Chaque samedi, Sylvain se rend donc à la laverie. Son rituel, des dizaines de milliers de personnes le connaissent: 4% des ménages français ne disposeraient pas d’un lave-linge à domicile. Sylvain remplit un sac de voyage avec le linge sale et emmène son propre paquet de lessive: “Sur place, dans la laverie que je fréquente, la dose de lessive est à 3 € par machine, et elle est en poudre bas de gamme. J’emmène mes doses de lessive, le paquet me coute 2 € et dure au moins 15 machines !” se réjouit le jeune papa, qui a appris sur le tard à gérer son linge. “Avec deux filles de 5 et 7 ans, je ne peux pas me permettre d’être négligé. Elles ont besoin de draps, de vêtements propres…” souligne-t-il. Depuis 1961 et l’ouverture du premier “lavomatique” en Normandie, le nombre de laveries n’a cessé de croître.
Anissa est une de ces habituées de la laverie: 20 ans, étudiante à l’Université de Nanterre, elle est entièrement indépendante. « Je travaille à mi-temps en plus de mes études de droit, je tiens à tout payer moi-même. J’ai ma fierté, je n’irai pas demander d’argent à mes parents ». De missions d’intérim aux soirées de baby-sitting, d’inventaires en magasins aux remplacements dans la restauration, elle touche entre 400 et 700 € par mois. Plus une petite allocation logement. Loin d’être suffisant pour vivre confortablement une fois le loyer de sa chambre de bonne (600 €) payé !
Pour réduire les frais de laverie, Anissa lave l’essentiel de ses vêtements à la main, dans son évier. “Je vais au lavomatic une fois tous les quinze jours en moyenne.

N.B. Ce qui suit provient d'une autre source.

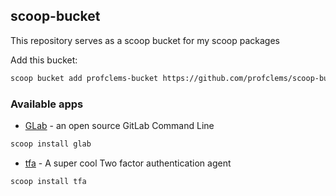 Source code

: ## scoop-bucket
This repository serves as a scoop bucket for my scoop packages

Add this bucket:
```sh
scoop bucket add profclems-bucket https://github.com/profclems/scoop-bucket.git
```

### Available apps
* [GLab](https://github.com/profclems/glab) - an open source GitLab Command Line 
```sh
scoop install glab
```

* [tfa](https://github.com/profclems/tfa) - A super cool Two factor authentication agent
```sh
scoop install tfa
```
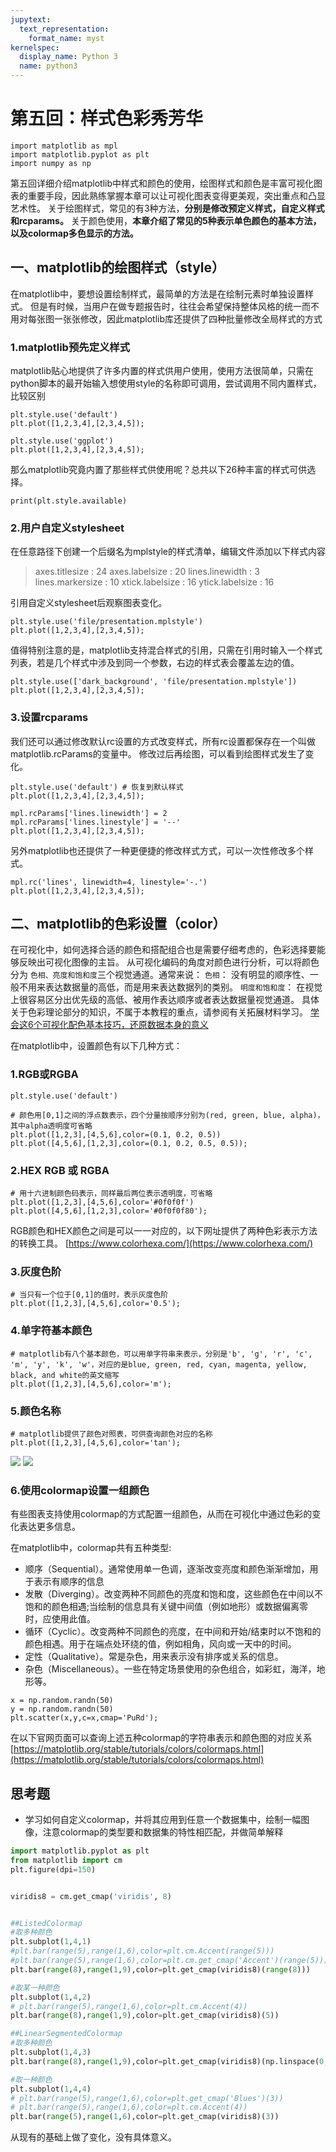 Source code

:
 ```yaml
---
jupytext:
  text_representation:
    format_name: myst
kernelspec:
  display_name: Python 3
  name: python3
---
```

# 第五回：样式色彩秀芳华

```{code-cell}
import matplotlib as mpl
import matplotlib.pyplot as plt
import numpy as np
```

第五回详细介绍matplotlib中样式和颜色的使用，绘图样式和颜色是丰富可视化图表的重要手段，因此熟练掌握本章可以让可视化图表变得更美观，突出重点和凸显艺术性。
关于绘图样式，常见的有3种方法，**分别是修改预定义样式，自定义样式和rcparams。**
关于颜色使用，**本章介绍了常见的5种表示单色颜色的基本方法，以及colormap多色显示的方法。**

## 一、matplotlib的绘图样式（style）

在matplotlib中，要想设置绘制样式，最简单的方法是在绘制元素时单独设置样式。
但是有时候，当用户在做专题报告时，往往会希望保持整体风格的统一而不用对每张图一张张修改，因此matplotlib库还提供了四种批量修改全局样式的方式

### 1.matplotlib预先定义样式

matplotlib贴心地提供了许多内置的样式供用户使用，使用方法很简单，只需在python脚本的最开始输入想使用style的名称即可调用，尝试调用不同内置样式，比较区别

```{code-cell}
plt.style.use('default')
plt.plot([1,2,3,4],[2,3,4,5]);
```

```{code-cell}
plt.style.use('ggplot')
plt.plot([1,2,3,4],[2,3,4,5]);
```

那么matplotlib究竟内置了那些样式供使用呢？总共以下26种丰富的样式可供选择。

```{code-cell}
print(plt.style.available)
```

### 2.用户自定义stylesheet

在任意路径下创建一个后缀名为mplstyle的样式清单，编辑文件添加以下样式内容

> axes.titlesize : 24
> axes.labelsize : 20
> lines.linewidth : 3
> lines.markersize : 10
> xtick.labelsize : 16
> ytick.labelsize : 16

引用自定义stylesheet后观察图表变化。

```{code-cell}
plt.style.use('file/presentation.mplstyle')
plt.plot([1,2,3,4],[2,3,4,5]);
```

值得特别注意的是，matplotlib支持混合样式的引用，只需在引用时输入一个样式列表，若是几个样式中涉及到同一个参数，右边的样式表会覆盖左边的值。

```{code-cell}
plt.style.use(['dark_background', 'file/presentation.mplstyle'])
plt.plot([1,2,3,4],[2,3,4,5]);
```

### 3.设置rcparams

我们还可以通过修改默认rc设置的方式改变样式，所有rc设置都保存在一个叫做 matplotlib.rcParams的变量中。
修改过后再绘图，可以看到绘图样式发生了变化。

```{code-cell}
plt.style.use('default') # 恢复到默认样式
plt.plot([1,2,3,4],[2,3,4,5]);
```

```{code-cell}
mpl.rcParams['lines.linewidth'] = 2
mpl.rcParams['lines.linestyle'] = '--'
plt.plot([1,2,3,4],[2,3,4,5]);
```

另外matplotlib也还提供了一种更便捷的修改样式方式，可以一次性修改多个样式。

```{code-cell}
mpl.rc('lines', linewidth=4, linestyle='-.')
plt.plot([1,2,3,4],[2,3,4,5]);
```

## 二、matplotlib的色彩设置（color）

在可视化中，如何选择合适的颜色和搭配组合也是需要仔细考虑的，色彩选择要能够反映出可视化图像的主旨。
从可视化编码的角度对颜色进行分析，可以将颜色分为 `色相、亮度和饱和度`三个视觉通道。通常来说：
`色相`： 没有明显的顺序性、一般不用来表达数据量的高低，而是用来表达数据列的类别。
`明度和饱和度`： 在视觉上很容易区分出优先级的高低、被用作表达顺序或者表达数据量视觉通道。
具体关于色彩理论部分的知识，不属于本教程的重点，请参阅有关拓展材料学习。
[学会这6个可视化配色基本技巧，还原数据本身的意义](https://zhuanlan.zhihu.com/p/88892542)

在matplotlib中，设置颜色有以下几种方式：

### 1.RGB或RGBA

```{code-cell}
plt.style.use('default')
```

```{code-cell}
# 颜色用[0,1]之间的浮点数表示，四个分量按顺序分别为(red, green, blue, alpha)，其中alpha透明度可省略
plt.plot([1,2,3],[4,5,6],color=(0.1, 0.2, 0.5))
plt.plot([4,5,6],[1,2,3],color=(0.1, 0.2, 0.5, 0.5));
```

### 2.HEX RGB 或 RGBA

```{code-cell}
# 用十六进制颜色码表示，同样最后两位表示透明度，可省略
plt.plot([1,2,3],[4,5,6],color='#0f0f0f')
plt.plot([4,5,6],[1,2,3],color='#0f0f0f80');
```

RGB颜色和HEX颜色之间是可以一一对应的，以下网址提供了两种色彩表示方法的转换工具。
[https://www.colorhexa.com/](https://www.colorhexa.com/)

### 3.灰度色阶

```{code-cell}
# 当只有一个位于[0,1]的值时，表示灰度色阶
plt.plot([1,2,3],[4,5,6],color='0.5');
```

### 4.单字符基本颜色

```{code-cell}
# matplotlib有八个基本颜色，可以用单字符串来表示，分别是'b', 'g', 'r', 'c', 'm', 'y', 'k', 'w'，对应的是blue, green, red, cyan, magenta, yellow, black, and white的英文缩写
plt.plot([1,2,3],[4,5,6],color='m');
```

### 5.颜色名称

```{code-cell}
# matplotlib提供了颜色对照表，可供查询颜色对应的名称
plt.plot([1,2,3],[4,5,6],color='tan');
```

![](https://matplotlib.org/3.1.0/_images/sphx_glr_named_colors_002.png)
![](https://matplotlib.org/3.1.0/_images/sphx_glr_named_colors_003.png)

### 6.使用colormap设置一组颜色

有些图表支持使用colormap的方式配置一组颜色，从而在可视化中通过色彩的变化表达更多信息。

在matplotlib中，colormap共有五种类型:

- 顺序（Sequential）。通常使用单一色调，逐渐改变亮度和颜色渐渐增加，用于表示有顺序的信息
- 发散（Diverging）。改变两种不同颜色的亮度和饱和度，这些颜色在中间以不饱和的颜色相遇;当绘制的信息具有关键中间值（例如地形）或数据偏离零时，应使用此值。
- 循环（Cyclic）。改变两种不同颜色的亮度，在中间和开始/结束时以不饱和的颜色相遇。用于在端点处环绕的值，例如相角，风向或一天中的时间。
- 定性（Qualitative）。常是杂色，用来表示没有排序或关系的信息。
- 杂色（Miscellaneous）。一些在特定场景使用的杂色组合，如彩虹，海洋，地形等。

```{code-cell}
x = np.random.randn(50)
y = np.random.randn(50)
plt.scatter(x,y,c=x,cmap='PuRd');
```

在以下官网页面可以查询上述五种colormap的字符串表示和颜色图的对应关系
[https://matplotlib.org/stable/tutorials/colors/colormaps.html](https://matplotlib.org/stable/tutorials/colors/colormaps.html)

## 思考题

- 学习如何自定义colormap，并将其应用到任意一个数据集中，绘制一幅图像，注意colormap的类型要和数据集的特性相匹配，并做简单解释

```python
import matplotlib.pyplot as plt
from matplotlib import cm
plt.figure(dpi=150)


viridis8 = cm.get_cmap('viridis', 8)


##ListedColormap
#取多种颜色
plt.subplot(1,4,1)
#plt.bar(range(5),range(1,6),color=plt.cm.Accent(range(5)))
#plt.bar(range(5),range(1,6),color=plt.cm.get_cmap('Accent')(range(5)))
plt.bar(range(8),range(1,9),color=plt.get_cmap(viridis8)(range(8)))

#取某一种颜色
plt.subplot(1,4,2)
# plt.bar(range(5),range(1,6),color=plt.cm.Accent(4))
plt.bar(range(8),range(1,9),color=plt.get_cmap(viridis8)(5))

##LinearSegmentedColormap
#取多种颜色
plt.subplot(1,4,3)
plt.bar(range(8),range(1,9),color=plt.get_cmap(viridis8)(np.linspace(0, 1, 5)))

#取一种颜色
plt.subplot(1,4,4)
# plt.bar(range(5),range(1,6),color=plt.get_cmap('Blues')(3))
# plt.bar(range(5),range(1,6),color=plt.cm.Accent(4))
plt.bar(range(5),range(1,6),color=plt.get_cmap(viridis8)(3))

```

从现有的基础上做了变化，没有具体意义。
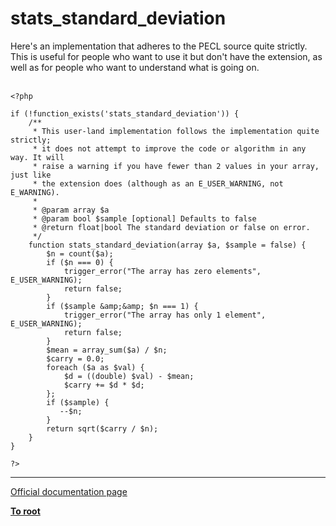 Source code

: # stats_standard_deviation



Here&apos;s an implementation that adheres to the PECL source quite strictly. This is useful for people who want to use it but don&apos;t have the extension, as well as for people who want to understand what is going on.<br><br>

```
<?php

if (!function_exists('stats_standard_deviation')) {
    /**
     * This user-land implementation follows the implementation quite strictly;
     * it does not attempt to improve the code or algorithm in any way. It will
     * raise a warning if you have fewer than 2 values in your array, just like
     * the extension does (although as an E_USER_WARNING, not E_WARNING).
     * 
     * @param array $a 
     * @param bool $sample [optional] Defaults to false
     * @return float|bool The standard deviation or false on error.
     */
    function stats_standard_deviation(array $a, $sample = false) {
        $n = count($a);
        if ($n === 0) {
            trigger_error("The array has zero elements", E_USER_WARNING);
            return false;
        }
        if ($sample &amp;&amp; $n === 1) {
            trigger_error("The array has only 1 element", E_USER_WARNING);
            return false;
        }
        $mean = array_sum($a) / $n;
        $carry = 0.0;
        foreach ($a as $val) {
            $d = ((double) $val) - $mean;
            $carry += $d * $d;
        };
        if ($sample) {
           --$n;
        }
        return sqrt($carry / $n);
    }
}

?>
```
  

---

[Official documentation page](https://www.php.net/manual/en/function.stats-standard-deviation.php)

**[To root](/README.md)** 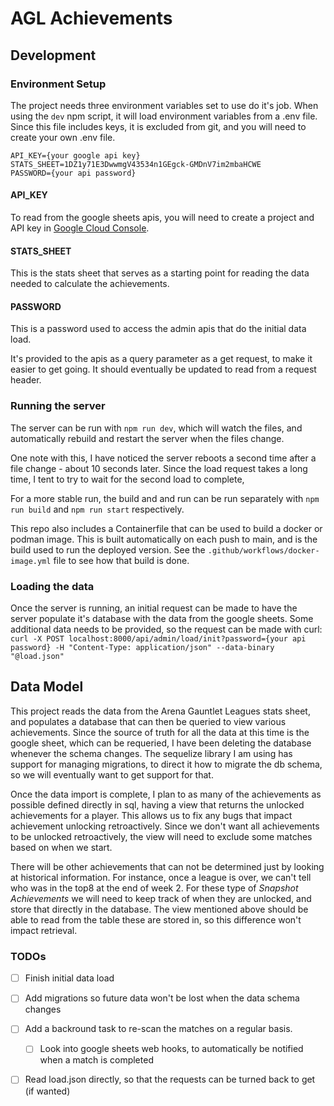 # AGL Achievements

## Development

### Environment Setup

The project needs three environment variables set to use do it's job. When using the `dev` npm script, 
it will load environment variables from a .env file. Since this file includes keys, it is excluded from git, and you will need to create your own .env file. 

```.env
API_KEY={your google api key}
STATS_SHEET=1DZ1y71E3DwwmgV43534n1GEgck-GMDnV7im2mbaHCWE
PASSWORD={your api password}
```

#### API_KEY
To read from the google sheets apis, you will need to create a project and API key in [Google Cloud Console](https://console.cloud.google.com/apis/credentials).

#### STATS_SHEET
This is the stats sheet that serves as a starting point for reading the data needed to calculate the achievements.

#### PASSWORD
This is a password used to access the admin apis that do the initial data load. 

It's provided to the apis as a query parameter as a get request, to make it easier to get going. It should eventually be updated to read from a request header.

### Running the server

The server can be run with `npm run dev`, which will watch the files, and automatically rebuild and restart the server when the files change. 

One note with this, I have noticed the server reboots a second time after a file change - about 10 seconds later. Since the load request takes a long time, I tent to try to wait for the second load to complete, 

For a more stable run, the build and and run can be run separately with `npm run build` and `npm run start` respectively.

This repo also includes a Containerfile that can be used to build a docker or podman image. This is built automatically on each push to main, and is the build used to run the deployed version. See the `.github/workflows/docker-image.yml` file to see how that build is done. 

### Loading the data
Once the server is running, an initial request can be made to have the server populate it's database with the data from the google sheets. Some additional data needs to be provided, so the request can be made with curl: 
```curl -X POST localhost:8000/api/admin/load/init?password={your api password} -H "Content-Type: application/json" --data-binary "@load.json"```

## Data Model

This project reads the data from the Arena Gauntlet Leagues stats sheet, and populates a database that can then be queried to view various achievements. Since the source of truth for all the data at this time is the google sheet, which can be requeried, I have been deleting the database whenever the schema changes. The sequelize library I am using has support for managing migrations, to direct it how to migrate the db schema, so we will eventually want to get support for that.

Once the data import is complete, I plan to as many of the achievements as possible defined directly in sql, having a view that returns the unlocked achievements for a player. This allows us to fix any bugs that impact achievement unlocking retroactively. Since we don't want all achievements to be unlocked retroactively, the view will need to exclude some matches based on when we start.

There will be other achievements that can not be determined just by looking at historical information. For instance, once a league is over, we can't tell who was in the top8 at the end of week 2. For these type of *Snapshot Achievements* we will need to keep track of when they are unlocked, and store that directly in the database. The view mentioned above should be able to read from the table these are stored in, so this difference won't impact retrieval.

### TODOs
  - [ ] Finish initial data load
  - [ ] Add migrations so future data won't be lost when the data schema changes
  - [ ] Add a backround task to re-scan the matches on a regular basis.
    - [ ] Look into google sheets web hooks, to automatically be notified when a match is completed
  - [ ] Read load.json directly, so that the requests can be turned back to get (if wanted)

Le samedi soir en général, car le samedi après-midi je travaille.” Même là-bas, pas de folie: Le tour de sèche-linge à 5 €, qu’il faut parfois renouveler, c’est inenvisageable: “J’étends le linge chez moi au retour; mais ce n’est pas génial parce que du coup je fais le trajet avec un sac rempli de linge mouillé.” Pour une machine classique, il faut donc compter un budget de presque 10 €, avec des variations du simple au double selon les régions. A ce tarif-là, et même en incluant les frais d’eau et d’électricité, un lave-linge serait rentabilisé en quelques mois.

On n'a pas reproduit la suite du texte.